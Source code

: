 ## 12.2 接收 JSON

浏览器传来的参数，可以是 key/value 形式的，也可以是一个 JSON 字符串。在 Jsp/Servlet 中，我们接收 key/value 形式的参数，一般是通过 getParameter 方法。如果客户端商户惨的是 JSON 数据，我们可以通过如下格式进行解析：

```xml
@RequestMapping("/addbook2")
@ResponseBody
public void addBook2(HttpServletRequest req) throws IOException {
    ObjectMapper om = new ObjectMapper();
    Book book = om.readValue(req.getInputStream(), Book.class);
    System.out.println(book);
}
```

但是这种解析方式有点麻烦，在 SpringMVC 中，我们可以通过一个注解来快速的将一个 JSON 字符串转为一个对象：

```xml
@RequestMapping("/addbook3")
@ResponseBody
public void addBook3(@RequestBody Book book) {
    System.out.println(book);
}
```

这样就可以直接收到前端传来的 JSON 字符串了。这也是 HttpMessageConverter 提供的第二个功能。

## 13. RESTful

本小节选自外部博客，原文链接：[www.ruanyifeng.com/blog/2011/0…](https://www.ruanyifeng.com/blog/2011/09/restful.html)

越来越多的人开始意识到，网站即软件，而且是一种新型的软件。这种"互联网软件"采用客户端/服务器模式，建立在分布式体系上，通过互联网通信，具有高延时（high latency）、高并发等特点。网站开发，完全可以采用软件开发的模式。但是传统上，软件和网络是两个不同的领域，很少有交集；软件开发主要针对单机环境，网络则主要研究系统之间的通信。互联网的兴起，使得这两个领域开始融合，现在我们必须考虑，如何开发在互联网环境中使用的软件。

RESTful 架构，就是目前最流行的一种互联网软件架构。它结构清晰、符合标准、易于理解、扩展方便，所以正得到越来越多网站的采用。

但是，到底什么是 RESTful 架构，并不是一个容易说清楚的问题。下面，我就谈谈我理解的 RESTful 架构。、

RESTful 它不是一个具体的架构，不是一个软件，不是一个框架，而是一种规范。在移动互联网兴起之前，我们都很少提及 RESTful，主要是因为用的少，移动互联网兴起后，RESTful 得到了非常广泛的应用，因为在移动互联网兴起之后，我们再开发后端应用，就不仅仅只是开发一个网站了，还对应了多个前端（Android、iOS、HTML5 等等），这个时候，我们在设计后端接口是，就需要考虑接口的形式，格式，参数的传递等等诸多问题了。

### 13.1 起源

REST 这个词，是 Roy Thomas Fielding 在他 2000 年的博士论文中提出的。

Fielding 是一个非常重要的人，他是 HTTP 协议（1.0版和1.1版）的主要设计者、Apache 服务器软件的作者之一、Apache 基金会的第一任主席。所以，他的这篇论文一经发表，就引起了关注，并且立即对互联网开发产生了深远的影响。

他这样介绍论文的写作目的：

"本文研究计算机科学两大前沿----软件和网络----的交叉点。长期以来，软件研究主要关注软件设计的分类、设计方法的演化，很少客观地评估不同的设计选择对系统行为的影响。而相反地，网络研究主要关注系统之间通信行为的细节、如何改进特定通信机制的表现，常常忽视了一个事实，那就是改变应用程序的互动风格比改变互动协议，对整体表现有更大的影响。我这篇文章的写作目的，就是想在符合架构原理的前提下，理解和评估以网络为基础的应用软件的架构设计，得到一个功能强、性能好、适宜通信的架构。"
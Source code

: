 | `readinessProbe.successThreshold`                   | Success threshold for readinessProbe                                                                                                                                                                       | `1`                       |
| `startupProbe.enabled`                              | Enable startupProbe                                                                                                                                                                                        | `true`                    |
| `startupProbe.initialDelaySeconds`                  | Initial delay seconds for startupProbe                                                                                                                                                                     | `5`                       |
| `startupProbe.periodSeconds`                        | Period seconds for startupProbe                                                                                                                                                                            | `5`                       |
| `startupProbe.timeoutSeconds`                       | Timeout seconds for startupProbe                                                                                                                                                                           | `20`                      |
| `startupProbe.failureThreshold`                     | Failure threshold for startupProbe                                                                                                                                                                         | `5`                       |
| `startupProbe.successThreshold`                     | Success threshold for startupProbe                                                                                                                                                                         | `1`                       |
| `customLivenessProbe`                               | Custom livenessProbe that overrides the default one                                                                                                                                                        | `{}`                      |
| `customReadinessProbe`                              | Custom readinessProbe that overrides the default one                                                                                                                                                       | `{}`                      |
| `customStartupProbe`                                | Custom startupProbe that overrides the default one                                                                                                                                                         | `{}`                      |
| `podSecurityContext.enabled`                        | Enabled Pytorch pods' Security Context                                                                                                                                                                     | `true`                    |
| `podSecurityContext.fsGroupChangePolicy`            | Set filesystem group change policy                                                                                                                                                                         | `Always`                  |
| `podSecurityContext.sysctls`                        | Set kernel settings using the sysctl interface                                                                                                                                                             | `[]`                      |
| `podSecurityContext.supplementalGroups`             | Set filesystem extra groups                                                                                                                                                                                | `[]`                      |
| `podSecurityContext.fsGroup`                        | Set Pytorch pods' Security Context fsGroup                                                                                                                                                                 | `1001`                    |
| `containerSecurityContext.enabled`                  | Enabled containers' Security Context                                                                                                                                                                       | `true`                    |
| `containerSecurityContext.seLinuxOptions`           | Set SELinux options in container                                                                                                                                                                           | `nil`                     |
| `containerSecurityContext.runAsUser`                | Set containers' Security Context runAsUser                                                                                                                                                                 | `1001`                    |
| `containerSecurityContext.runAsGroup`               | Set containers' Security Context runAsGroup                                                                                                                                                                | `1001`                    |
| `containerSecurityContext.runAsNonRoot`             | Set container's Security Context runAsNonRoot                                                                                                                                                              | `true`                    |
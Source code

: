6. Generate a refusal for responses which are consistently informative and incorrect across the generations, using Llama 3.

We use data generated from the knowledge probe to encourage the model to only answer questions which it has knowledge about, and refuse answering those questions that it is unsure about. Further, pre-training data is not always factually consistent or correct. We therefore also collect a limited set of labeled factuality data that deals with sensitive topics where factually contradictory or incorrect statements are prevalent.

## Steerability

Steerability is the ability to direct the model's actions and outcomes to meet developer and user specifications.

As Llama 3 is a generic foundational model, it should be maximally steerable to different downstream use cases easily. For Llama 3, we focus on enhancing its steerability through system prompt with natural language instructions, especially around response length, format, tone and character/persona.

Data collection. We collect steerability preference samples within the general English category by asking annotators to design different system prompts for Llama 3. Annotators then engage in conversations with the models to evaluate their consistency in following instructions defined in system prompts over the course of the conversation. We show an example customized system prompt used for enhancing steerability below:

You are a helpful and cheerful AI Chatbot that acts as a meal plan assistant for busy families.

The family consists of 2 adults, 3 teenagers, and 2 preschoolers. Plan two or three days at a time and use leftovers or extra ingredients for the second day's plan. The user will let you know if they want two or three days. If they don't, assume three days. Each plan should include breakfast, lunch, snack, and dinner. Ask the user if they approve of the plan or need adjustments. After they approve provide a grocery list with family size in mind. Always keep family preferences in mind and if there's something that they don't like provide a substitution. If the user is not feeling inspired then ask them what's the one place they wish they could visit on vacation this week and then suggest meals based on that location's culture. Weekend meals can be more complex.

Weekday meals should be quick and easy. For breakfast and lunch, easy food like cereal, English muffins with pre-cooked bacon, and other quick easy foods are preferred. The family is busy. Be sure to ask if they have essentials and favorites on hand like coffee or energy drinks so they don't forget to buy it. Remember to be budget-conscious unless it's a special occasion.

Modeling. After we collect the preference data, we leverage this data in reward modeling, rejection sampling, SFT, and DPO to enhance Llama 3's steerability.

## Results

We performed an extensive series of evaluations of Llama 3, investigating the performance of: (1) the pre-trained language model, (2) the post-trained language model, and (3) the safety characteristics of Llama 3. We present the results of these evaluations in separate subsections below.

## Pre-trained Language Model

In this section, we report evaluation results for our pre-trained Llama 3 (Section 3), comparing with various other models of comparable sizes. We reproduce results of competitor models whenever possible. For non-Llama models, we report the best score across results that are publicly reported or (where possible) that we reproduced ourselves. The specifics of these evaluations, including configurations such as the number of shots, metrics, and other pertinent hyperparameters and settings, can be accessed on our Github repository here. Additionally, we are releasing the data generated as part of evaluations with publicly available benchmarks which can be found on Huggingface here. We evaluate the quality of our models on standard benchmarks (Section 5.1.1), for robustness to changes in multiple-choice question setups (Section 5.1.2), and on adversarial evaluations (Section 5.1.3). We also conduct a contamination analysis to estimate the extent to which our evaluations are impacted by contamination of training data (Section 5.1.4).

┄┄┄┄┄┄

PROBLEM DETAILS.
Go through the listing above and write out exactly the lines starting with the one holding "Enabled containers' Security" and running through the one holding "Set SELinux options", ends included, and no others.

RESULT.
| `containerSecurityContext.enabled`                  | Enabled containers' Security Context                                                                                                                                                                       | `true`                    |
| `containerSecurityContext.seLinuxOptions`           | Set SELinux options in container                                                                                                                                                                           | `nil`                     |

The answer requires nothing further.